FutureMemory's avatar

I never stop expressing my feelings. Why would I want to?

TrueLuve's avatar

That is fantastic! I don’t either.

glacial's avatar

I grew up in a family that didn’t express these emotions on a regular basis. As a result, I don’t naturally express them – to do so is something I have learned from others, to keep up with their expectations. When I’m with someone who doesn’t expect them, then I don’t force it. I don’t think it’s a product of gender.

zenvelo's avatar

I don’t think this is a gender difference. I find expression varying amongst both men and women. Some people are just more expressive, some don’t like to initiate it. I don’t think it is a topic that lends it self to generalities.

TrueLuve's avatar

@zenvelo That actually makes sense.
@glacial I have known people that grew up the same way.
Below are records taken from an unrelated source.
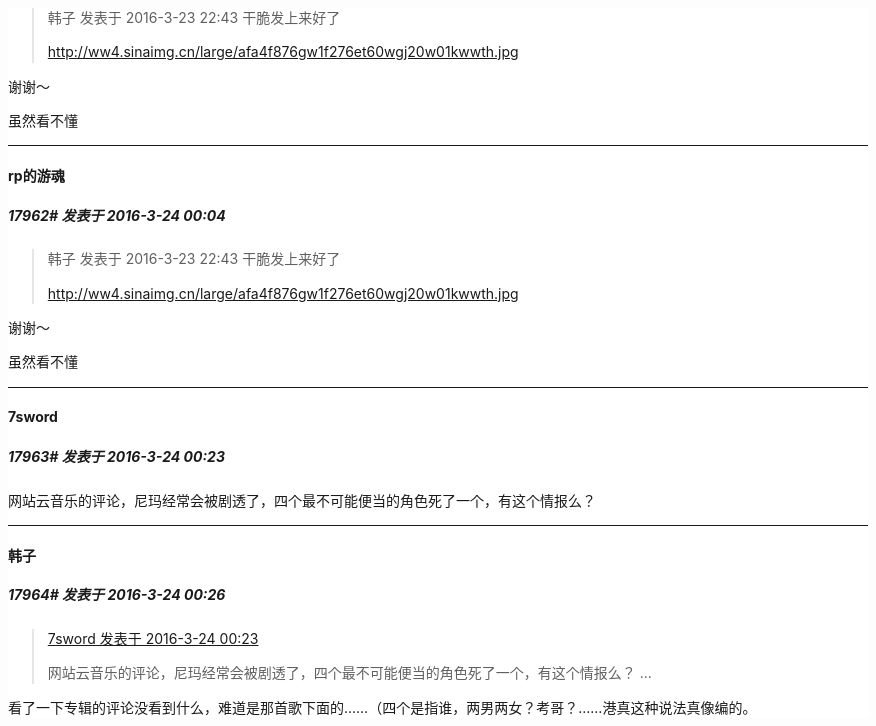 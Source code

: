 

<blockquote>韩子 发表于 2016-3-23 22:43
干脆发上来好了


http://ww4.sinaimg.cn/large/afa4f876gw1f276et60wgj20w01kwwth.jpg
</blockquote>
谢谢～

虽然看不懂







-----

####  rp的游魂  
##### 17962#       发表于 2016-3-24 00:04



<blockquote>韩子 发表于 2016-3-23 22:43
干脆发上来好了


http://ww4.sinaimg.cn/large/afa4f876gw1f276et60wgj20w01kwwth.jpg
</blockquote>
谢谢～

虽然看不懂







-----

####  7sword  
##### 17963#       发表于 2016-3-24 00:23




网站云音乐的评论，尼玛经常会被剧透了，四个最不可能便当的角色死了一个，有这个情报么？







-----

####  韩子  
##### 17964#       发表于 2016-3-24 00:26



<blockquote><a href="httphttps://bbs.saraba1st.com/2b/forum.php?mod=redirect&amp;goto=findpost&amp;pid=31919189&amp;ptid=1148153" target="_blank">7sword 发表于 2016-3-24 00:23</a>

网站云音乐的评论，尼玛经常会被剧透了，四个最不可能便当的角色死了一个，有这个情报么？ ...</blockquote>
看了一下专辑的评论没看到什么，难道是那首歌下面的……（四个是指谁，两男两女？考哥？……港真这种说法真像编的。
I was curious about this, because i recently spoke with a coworker that seemed bugged that her SO stopped sending random love notes. I did not know how to advise on that topic. It just made me think that maybe he became comfy enough to stop. From what I can see, they are happily in love. no doubt.

glacial's avatar

@TrueLuve You may be completely right, that he is “comfy” enough to stop. But your question is asking whether his comfiness is due to his gender – and I think that’s where we begin to disagree.

TrueLuve's avatar

@glacial Ah true – I did phrase it that way. More on that couple: she never stopped sending the love notes, etc. I guess that is why I questioned gender. But, I can see it being both.

KNOWITALL's avatar

My husband is the silent type about feelings, and always acts surprised when I ask him to verbalize his feelings about something. He loves me and I know it, but he doesn’t feel like he needs to express it all the time. If he’s not working he’ll do the dishes or dust and vacuum, or something, to show me he cares and he’s trying. It works.

Adirondackwannabe's avatar

If I feel it and it’s returned I’ll say it all the time. Hey if I love her she should get to hear it.

Unbroken's avatar

I also have a hard time expressing myself. Not so much with a partner. Unless that partner is reserved.

I have spent quite a bit of time understanding the importance of communication. If I express myself naturally, it could be body language or microexpressions.